--- Records supplied Enclosed Below ---
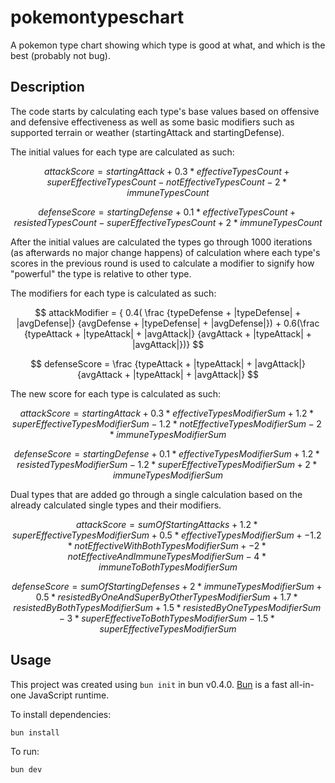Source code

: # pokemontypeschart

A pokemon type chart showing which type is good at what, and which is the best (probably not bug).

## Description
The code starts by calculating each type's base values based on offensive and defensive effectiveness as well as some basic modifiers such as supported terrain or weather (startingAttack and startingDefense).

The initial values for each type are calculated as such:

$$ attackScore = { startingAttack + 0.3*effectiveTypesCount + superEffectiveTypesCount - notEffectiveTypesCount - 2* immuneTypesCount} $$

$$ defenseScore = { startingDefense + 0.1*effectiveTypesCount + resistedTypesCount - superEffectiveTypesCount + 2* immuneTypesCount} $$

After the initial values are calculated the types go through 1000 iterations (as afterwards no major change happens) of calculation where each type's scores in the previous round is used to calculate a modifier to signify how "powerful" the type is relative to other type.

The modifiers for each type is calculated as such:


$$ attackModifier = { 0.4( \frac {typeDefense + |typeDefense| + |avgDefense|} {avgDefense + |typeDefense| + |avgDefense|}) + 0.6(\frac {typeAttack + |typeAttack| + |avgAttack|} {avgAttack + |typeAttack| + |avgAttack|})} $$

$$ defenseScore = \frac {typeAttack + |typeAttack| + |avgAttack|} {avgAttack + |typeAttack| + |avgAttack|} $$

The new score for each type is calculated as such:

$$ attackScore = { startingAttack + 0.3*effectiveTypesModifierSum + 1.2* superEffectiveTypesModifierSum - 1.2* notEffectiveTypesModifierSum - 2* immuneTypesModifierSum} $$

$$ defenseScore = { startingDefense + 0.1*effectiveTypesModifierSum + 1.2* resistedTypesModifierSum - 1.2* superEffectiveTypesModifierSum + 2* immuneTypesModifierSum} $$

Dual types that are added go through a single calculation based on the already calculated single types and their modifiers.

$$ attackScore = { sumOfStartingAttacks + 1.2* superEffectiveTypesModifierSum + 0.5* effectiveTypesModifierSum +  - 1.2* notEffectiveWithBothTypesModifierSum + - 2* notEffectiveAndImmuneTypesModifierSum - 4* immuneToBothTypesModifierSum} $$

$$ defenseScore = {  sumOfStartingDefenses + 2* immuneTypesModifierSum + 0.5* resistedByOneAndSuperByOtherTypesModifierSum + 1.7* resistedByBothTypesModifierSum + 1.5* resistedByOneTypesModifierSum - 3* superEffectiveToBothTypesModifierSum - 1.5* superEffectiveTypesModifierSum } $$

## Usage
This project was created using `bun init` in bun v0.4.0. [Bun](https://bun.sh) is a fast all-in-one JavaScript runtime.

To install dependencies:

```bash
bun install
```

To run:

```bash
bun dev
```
--- End of Enclosed Records supplied ---
--- Records supplied Enclosed Below ---
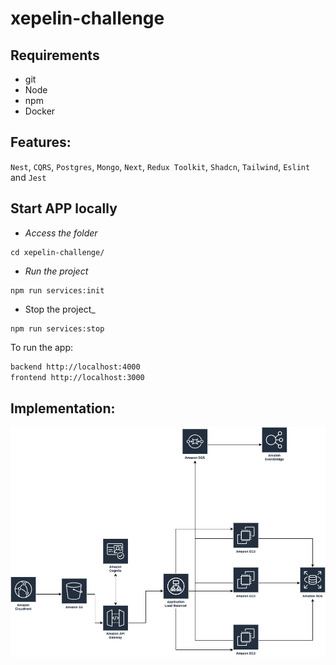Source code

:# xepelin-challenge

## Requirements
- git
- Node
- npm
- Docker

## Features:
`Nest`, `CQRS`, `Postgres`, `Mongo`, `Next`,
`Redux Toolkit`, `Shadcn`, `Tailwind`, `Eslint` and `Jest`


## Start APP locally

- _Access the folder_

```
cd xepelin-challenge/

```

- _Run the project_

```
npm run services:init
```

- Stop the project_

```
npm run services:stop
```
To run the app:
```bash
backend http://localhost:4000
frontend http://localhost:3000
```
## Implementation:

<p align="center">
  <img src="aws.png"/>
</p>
--- End of Enclosed Records supplied ---
= Prompt =
Each line of the listing that includes the word "avgAttack" counts once; give the total as a single number.

= Expected output =
2